Updated July 12, 2024

Is High Yield Savings Account Worth It

Editorial Note: This content is not provided by the companies mentioned. Opinions expressed here are author's alone, and have not been reviewed, approved or otherwise endorsed by the companies.
Ad Disclosure: This article contains references to products from our partners. We may receive compensation if you apply or shop through links in our content. This compensation may impact how and where products appear on this site. You help support CreditDonkey by using our links. (read more)

Many high-yield savings accounts have attractive rates that are too good to pass up. But are they worth it? Read on to find out.

High-yield savings accounts continue to gain traction each day—and for good reason. It's a great way to earn money passively and grow your wealth.

But is it worth it or are there better options out there? Read on to find out.

How important are interest rates to you when picking a savings account?

Is a High-Yield Savings Account Worth It?

A high-yield savings account is great if you're looking to grow your money without a ton of effort. It'll make your money work harder, but its value depends on how you use it.

It's ideal for short-term goals like emergencies, vacations, or debt repayment. It's also good for diversifying investment portfolios with a liquid asset.

However, if you want better returns, a high-yield savings account may not be worth it. This is because your money might not grow enough to keep up with inflation.

What's your main goal for using a high-yield savings account?

Advantages of High-Yield Savings

Here are some advantages of high-yield savings accounts:

  • High interest rates
    A high-yield savings account stands out from a regular savings account by offering superior interest rates. This means you can grow your funds more over time.

  • Funds are accessible
    A high-yield savings account gives you convenient access to your money. You can easily make deposits and withdrawals for your daily banking needs at any time.
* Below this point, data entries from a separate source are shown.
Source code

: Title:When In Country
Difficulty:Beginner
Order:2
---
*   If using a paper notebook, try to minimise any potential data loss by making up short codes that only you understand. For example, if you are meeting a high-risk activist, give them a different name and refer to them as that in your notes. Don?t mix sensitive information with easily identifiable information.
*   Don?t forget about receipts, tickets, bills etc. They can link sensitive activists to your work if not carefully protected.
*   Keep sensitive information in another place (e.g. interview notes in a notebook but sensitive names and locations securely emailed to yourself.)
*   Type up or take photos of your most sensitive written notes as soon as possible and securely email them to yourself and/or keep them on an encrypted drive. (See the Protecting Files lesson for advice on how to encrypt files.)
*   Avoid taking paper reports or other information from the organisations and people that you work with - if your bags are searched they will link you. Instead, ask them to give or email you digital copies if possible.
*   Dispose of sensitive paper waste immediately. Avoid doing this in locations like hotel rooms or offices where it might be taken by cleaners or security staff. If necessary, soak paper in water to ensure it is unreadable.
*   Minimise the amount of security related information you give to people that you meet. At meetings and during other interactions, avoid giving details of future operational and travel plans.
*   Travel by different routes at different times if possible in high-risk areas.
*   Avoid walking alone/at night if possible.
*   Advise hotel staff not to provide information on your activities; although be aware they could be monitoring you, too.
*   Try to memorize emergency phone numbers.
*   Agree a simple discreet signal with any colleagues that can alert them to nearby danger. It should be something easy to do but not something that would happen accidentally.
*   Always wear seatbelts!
  • Protected by insurance
    High-yield savings accounts nowadays usually have FDIC insurance. This means your deposits, up to $250,000 per ownership category, are protected.[1] So, even if the bank goes under, you are guaranteed to get your money back.

Downsides of High-Yield Savings

High-yield savings accounts have many benefits, but they also have drawbacks, like:

  • Interest rates fluctuate
    High-yield savings accounts have variable interest rates, unlike CDs. This means your earnings can change so you won't exactly know how much you'll earn in a year.

  • Limited in-person options
    Online high-yield savings accounts often don't have physical branches, which can be a drawback for those who like traditional in-person banking.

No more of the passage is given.